Oil prices exceeded $120: Regional tensions shake markets
Regional tensions pushed oil prices - Regional tensions push oil prices to 120 - The situation in global oil markets has become extremely tense. Crude oil prices have risen to their highest levels in recent times, exceeding the $110-120 per barrel mark. This increase is the highest indicator observed since the pandemic period and causes serious concerns in the global economy.

The main reason for the price increase is the growing geopolitical tensions in the Middle East. The escalation of the conflict between the US, Israel, and Iran poses serious threats to oil production and transportation routes in the region. This situation further strengthens fears of potential disruptions in supply chains.
According to available information, the conflict involving Iran significantly complicates oil production and maritime transport. This situation, in particular, increases concerns about the safety of tankers using strategic passages such as the Strait of Hormuz, causing panic in the markets.
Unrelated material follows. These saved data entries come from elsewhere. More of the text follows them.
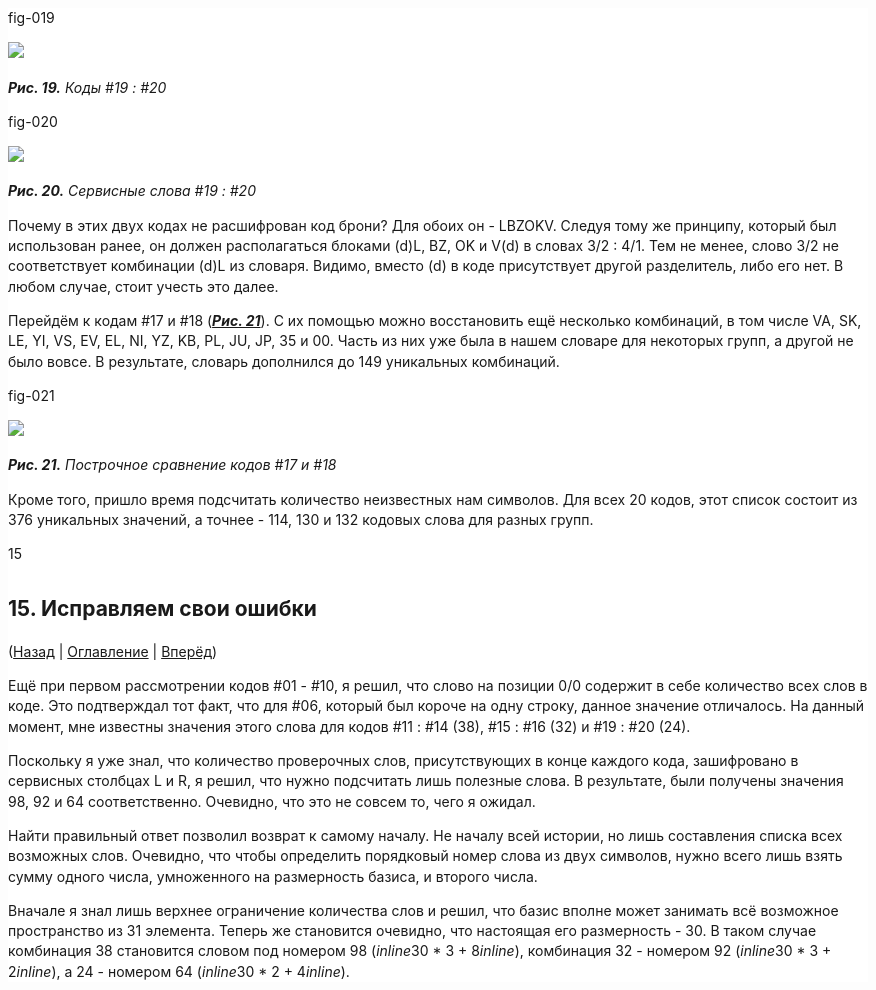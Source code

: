 <anchor>fig-019</anchor>

<img src="https://habrastorage.org/getpro/habr/post_images/91a/695/69c/91a69569cacf54ecc8becbe37b03801d.svg" width="100%">

***Рис. 19.** Коды #19 : #20*

<anchor>fig-020</anchor>

<spoiler title="Рис. 020">

<img src="https://habrastorage.org/getpro/habr/post_images/6e6/c19/671/6e6c19671324ffc3bfd3ebdfdd7c6788.svg" width="100%">

***Рис. 20.** Сервисные слова #19 : #20*

</spoiler>

Почему в этих двух кодах не расшифрован код брони? Для обоих он - LBZOKV. Следуя тому же принципу, который был использован ранее, он должен располагаться блоками (d)L, BZ, OK и V(d) в словах 3/2 : 4/1. Тем не менее, слово 3/2 не соответствует комбинации (d)L из словаря. Видимо, вместо (d) в коде присутствует другой разделитель, либо его нет. В любом случае, стоит учесть это далее.

Перейдём к кодам #17 и #18 (<a href="#fig-021">***Рис. 21***</a>). С их помощью можно восстановить ещё несколько комбинаций, в том числе VA, SK, LE, YI, VS, EV, EL, NI, YZ, KB, PL, JU, JP, 35 и 00. Часть из них уже была в нашем словаре для некоторых групп, а другой не было вовсе. В результате, словарь дополнился до 149 уникальных комбинаций.

<anchor>fig-021</anchor>

<img src="https://habrastorage.org/getpro/habr/post_images/557/44a/46c/55744a46c0fa962f2d82ff3750e720f1.svg" width="100%">

***Рис. 21.** Построчное сравнение кодов #17 и #18*

Кроме того, пришло время подсчитать количество неизвестных нам символов. Для всех 20 кодов, этот список состоит из 376 уникальных значений, а точнее - 114, 130 и 132 кодовых слова для разных групп.


<anchor>15</anchor>

## 15. Исправляем свои ошибки

(<a href="#14">Назад</a> | <a href="#content">Оглавление</a> | <a href="#16">Вперёд</a>)

Ещё при первом рассмотрении кодов #01 - #10, я решил, что слово на позиции 0/0 содержит в себе количество всех слов в коде. Это подтверждал тот факт, что для #06, который был короче на одну строку, данное значение отличалось. На данный момент, мне известны значения этого слова для кодов #11 : #14 (38), #15 : #16 (32) и #19 : #20 (24).

Поскольку я уже знал, что количество проверочных слов, присутствующих в конце каждого кода, зашифровано в сервисных столбцах L и R, я решил, что нужно подсчитать лишь полезные слова. В результате, были получены значения 98, 92 и 64 соответственно. Очевидно, что это не совсем то, чего я ожидал.

Найти правильный ответ позволил возврат к самому началу. Не началу всей истории, но лишь составления списка всех возможных слов. Очевидно, что чтобы определить порядковый номер слова из двух символов, нужно всего лишь взять сумму одного числа, умноженного на размерность базиса, и второго числа.

Вначале я знал лишь верхнее ограничение количества слов и решил, что базис вполне может занимать всё возможное пространство из 31 элемента. Теперь же становится очевидно, что настоящая его размерность - 30. В таком случае комбинация 38 становится словом под номером 98 ($inline$30 * 3 + 8$inline$), комбинация 32 - номером 92 ($inline$30 * 3 + 2$inline$), а 24 - номером 64 ($inline$30 * 2 + 4$inline$).
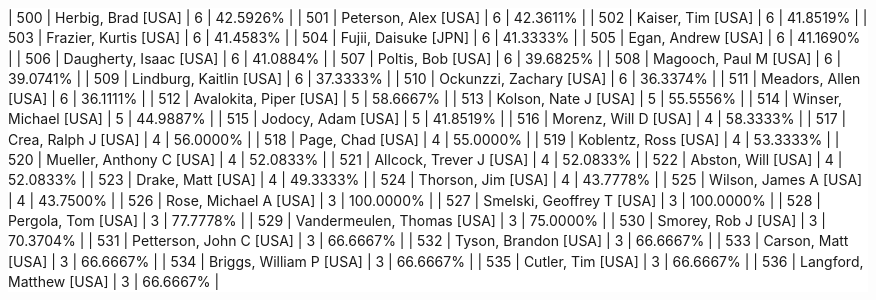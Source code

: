 |  500  | Herbig, Brad [USA] |  6 | 42.5926% |
|  501  | Peterson, Alex [USA] |  6 | 42.3611% |
|  502  | Kaiser, Tim [USA] |  6 | 41.8519% |
|  503  | Frazier, Kurtis [USA] |  6 | 41.4583% |
|  504  | Fujii, Daisuke [JPN] |  6 | 41.3333% |
|  505  | Egan, Andrew [USA] |  6 | 41.1690% |
|  506  | Daugherty, Isaac [USA] |  6 | 41.0884% |
|  507  | Poltis, Bob [USA] |  6 | 39.6825% |
|  508  | Magooch, Paul M [USA] |  6 | 39.0741% |
|  509  | Lindburg, Kaitlin [USA] |  6 | 37.3333% |
|  510  | Ockunzzi, Zachary [USA] |  6 | 36.3374% |
|  511  | Meadors, Allen [USA] |  6 | 36.1111% |
|  512  | Avalokita, Piper [USA] |  5 | 58.6667% |
|  513  | Kolson, Nate J [USA] |  5 | 55.5556% |
|  514  | Winser, Michael [USA] |  5 | 44.9887% |
|  515  | Jodocy, Adam [USA] |  5 | 41.8519% |
|  516  | Morenz, Will D [USA] |  4 | 58.3333% |
|  517  | Crea, Ralph J [USA] |  4 | 56.0000% |
|  518  | Page, Chad [USA] |  4 | 55.0000% |
|  519  | Koblentz, Ross [USA] |  4 | 53.3333% |
|  520  | Mueller, Anthony C [USA] |  4 | 52.0833% |
|  521  | Allcock, Trever J [USA] |  4 | 52.0833% |
|  522  | Abston, Will [USA] |  4 | 52.0833% |
|  523  | Drake, Matt [USA] |  4 | 49.3333% |
|  524  | Thorson, Jim [USA] |  4 | 43.7778% |
|  525  | Wilson, James A [USA] |  4 | 43.7500% |
|  526  | Rose, Michael A [USA] |  3 | 100.0000% |
|  527  | Smelski, Geoffrey T [USA] |  3 | 100.0000% |
|  528  | Pergola, Tom [USA] |  3 | 77.7778% |
|  529  | Vandermeulen, Thomas [USA] |  3 | 75.0000% |
|  530  | Smorey, Rob J [USA] |  3 | 70.3704% |
|  531  | Petterson, John C [USA] |  3 | 66.6667% |
|  532  | Tyson, Brandon [USA] |  3 | 66.6667% |
|  533  | Carson, Matt [USA] |  3 | 66.6667% |
|  534  | Briggs, William P [USA] |  3 | 66.6667% |
|  535  | Cutler, Tim [USA] |  3 | 66.6667% |
|  536  | Langford, Matthew [USA] |  3 | 66.6667% |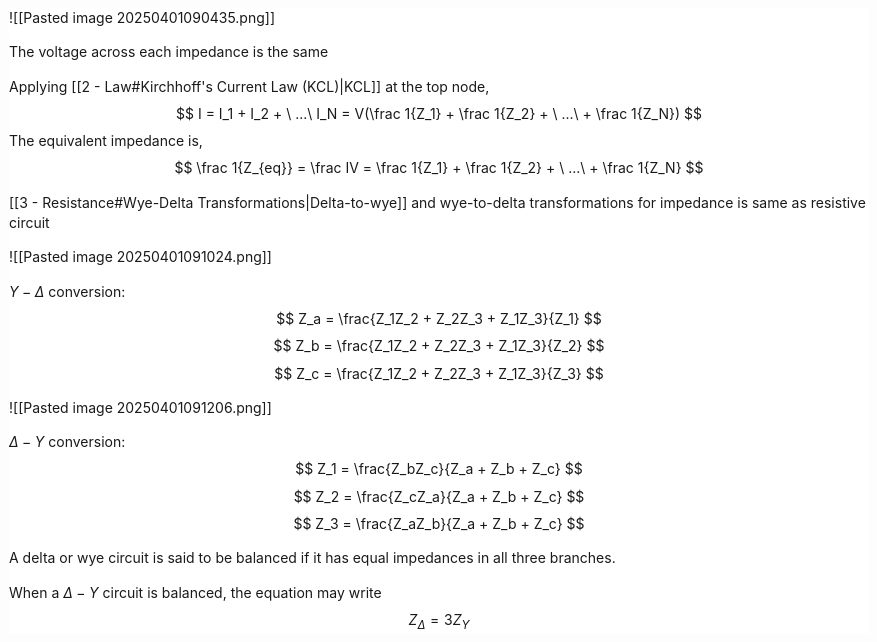 
![[Pasted image 20250401090435.png]]

The voltage across each impedance is the same

Applying [[2 - Law#Kirchhoff's Current Law (KCL)|KCL]] at the top node,
$$
I = I_1 + I_2 + \ ...\ I_N = V(\frac 1{Z_1} + \frac 1{Z_2} + \ ...\ + \frac 1{Z_N})
$$
The equivalent impedance is,
$$
\frac 1{Z_{eq}} = \frac IV = \frac 1{Z_1} + \frac 1{Z_2} + \ ...\ + \frac 1{Z_N}
$$

[[3 - Resistance#Wye-Delta Transformations|Delta-to-wye]] and wye-to-delta transformations for impedance is same as resistive circuit

![[Pasted image 20250401091024.png]]

$Y-\Delta$ conversion:
$$
Z_a = \frac{Z_1Z_2 + Z_2Z_3 + Z_1Z_3}{Z_1}
$$
$$
Z_b = \frac{Z_1Z_2 + Z_2Z_3 + Z_1Z_3}{Z_2}
$$
$$
Z_c = \frac{Z_1Z_2 + Z_2Z_3 + Z_1Z_3}{Z_3}
$$


![[Pasted image 20250401091206.png]]

$\Delta-Y$  conversion:
$$
Z_1 = \frac{Z_bZ_c}{Z_a + Z_b + Z_c}
$$
$$
Z_2 = \frac{Z_cZ_a}{Z_a + Z_b + Z_c}
$$
$$
Z_3 = \frac{Z_aZ_b}{Z_a + Z_b + Z_c}
$$

A delta or wye circuit is said to be balanced if it has equal impedances in all three branches.

When a $\Delta-Y$ circuit is balanced, the equation may write
$$
Z_{\Delta} = 3Z_Y
$$
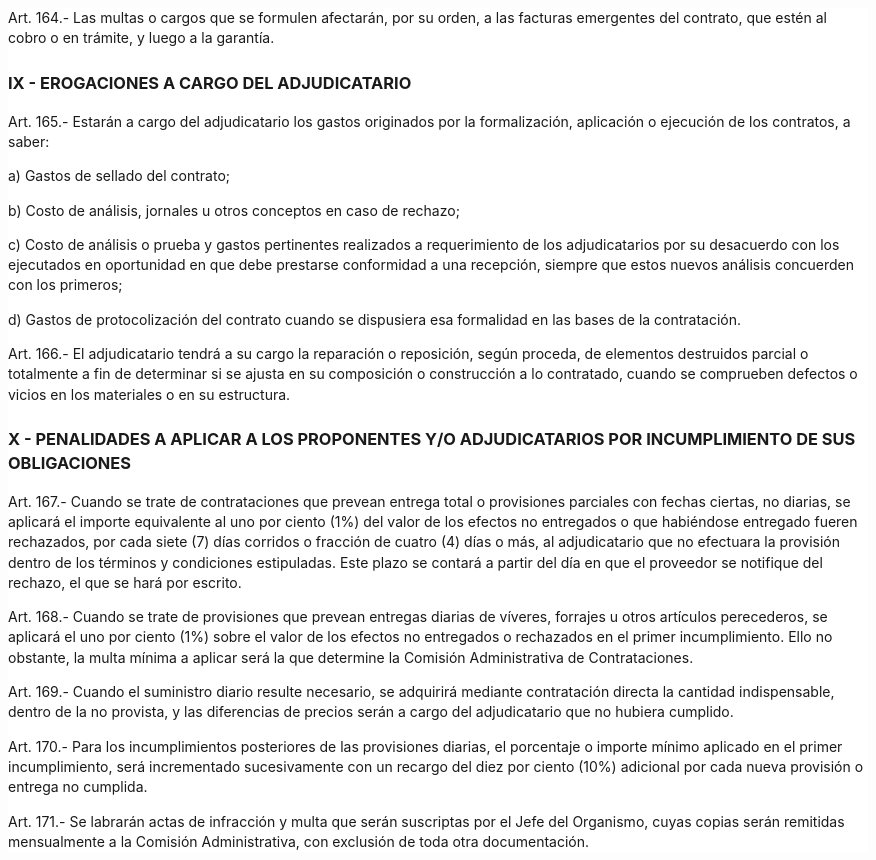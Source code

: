 <a id="164"></a>
Art.  164.- Las multas o cargos que se formulen afectarán, por su orden, a  las  facturas  emergentes  del  contrato, que estén al cobro o en trámite, y luego a la garantía.

### IX - EROGACIONES A CARGO DEL ADJUDICATARIO

<a id="165"></a>
Art.  165.-  Estarán  a  cargo  del  adjudicatario  los gastos originados por  la  formalización,  aplicación o ejecución de  los contratos, a saber:

a) Gastos de sellado del contrato;

b)  Costo  de  análisis,  jornales u otros  conceptos  en  caso  de rechazo;

c) Costo de análisis o prueba  y  gastos  pertinentes  realizados a requerimiento  de  los  adjudicatarios  por  su desacuerdo con  los ejecutados en oportunidad en que debe prestarse  conformidad  a una recepción,  siempre que  estos  nuevos análisis concuerden con los primeros;

d) Gastos de protocolización del contrato  cuando se dispusiera esa formalidad en las bases de la contratación.

<a id="166"></a>
Art.  166.- El adjudicatario tendrá a su cargo la reparación o reposición,  según  proceda,  de  elementos  destruidos  parcial  o totalmente  a  fin  de determinar si se ajusta en su composición o construcción  a lo contratado, cuando  se  comprueben  defectos  o vicios en los materiales o en su estructura.

### X  - PENALIDADES A APLICAR A LOS PROPONENTES Y/O ADJUDICATARIOS POR INCUMPLIMIENTO DE SUS OBLIGACIONES

<a id="167"></a>
Art.  167.-  Cuando  se  trate  de  contrataciones que prevean entrega total  o  provisiones  parciales con  fechas  ciertas,  no diarias, se aplicará el importe equivalente  al uno por ciento (1%) del  valor de los efectos no entregados o que habiéndose  entregado fueren  rechazados,  por cada siete (7) días corridos o fracción de cuatro  (4)  días o más,  al  adjudicatario  que no  efectuara  la provisión dentro  de  los  términos y condiciones estipuladas. Este plazo se contará a partir del  día en que el proveedor se notifique del rechazo, el que se hará por escrito.

<a id="168"></a>
Art. 168.- Cuando se trate de provisiones que prevean entregas diarias  de  víveres,  forrajes  u  otros artículos perecederos, se aplicará el uno por ciento (1%) sobre  el  valor  de los efectos no entregados  o  rechazados  en el  primer incumplimiento.  Ello  no obstante,  la  multa mínima a aplicar será  la  que  determine  la Comisión Administrativa de Contrataciones.

<a id="169"></a>
Art.  169.-  Cuando el suministro diario resulte necesario, se adquirirá mediante  contratación directa la cantidad indispensable, dentro de la no provista,  y  las  diferencias  de  precios serán a cargo del adjudicatario que no hubiera cumplido.

<a id="170"></a>
Art.  170.-  Para  los  incumplimientos  posteriores de  las provisiones  diarias, el porcentaje o importe mínimo aplicado en el primer  incumplimiento,  será  incrementado  sucesivamente  con  un recargo  del  diez  por  ciento (10%)  adicional  por  cada  nueva provisión o entrega no cumplida.

<a id="171"></a>
Art.  171.-  Se labrarán actas de infracción y multa que serán suscriptas por el Jefe  del Organismo, cuyas copias serán remitidas mensualmente a la Comisión  Administrativa,  con  exclusión de toda otra documentación.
Given the seriousness of the situation, G7 countries are considering using emergency oil reserves. This step aims to prevent price increases by ensuring additional oil supply to global markets. However, how effective this measure will be remains uncertain for now.
This sharp rise in oil prices is capable of further increasing global inflationary pressures. Rising energy costs will increase production costs and consequently affect final consumer prices. At a time when the global economy is already struggling with weak growth rates, this situation creates additional difficulties.
Analysts warn that oil prices could rise further if tensions in the region do not subside. Markets are closely monitoring political and military developments, and any new development could immediately affect prices.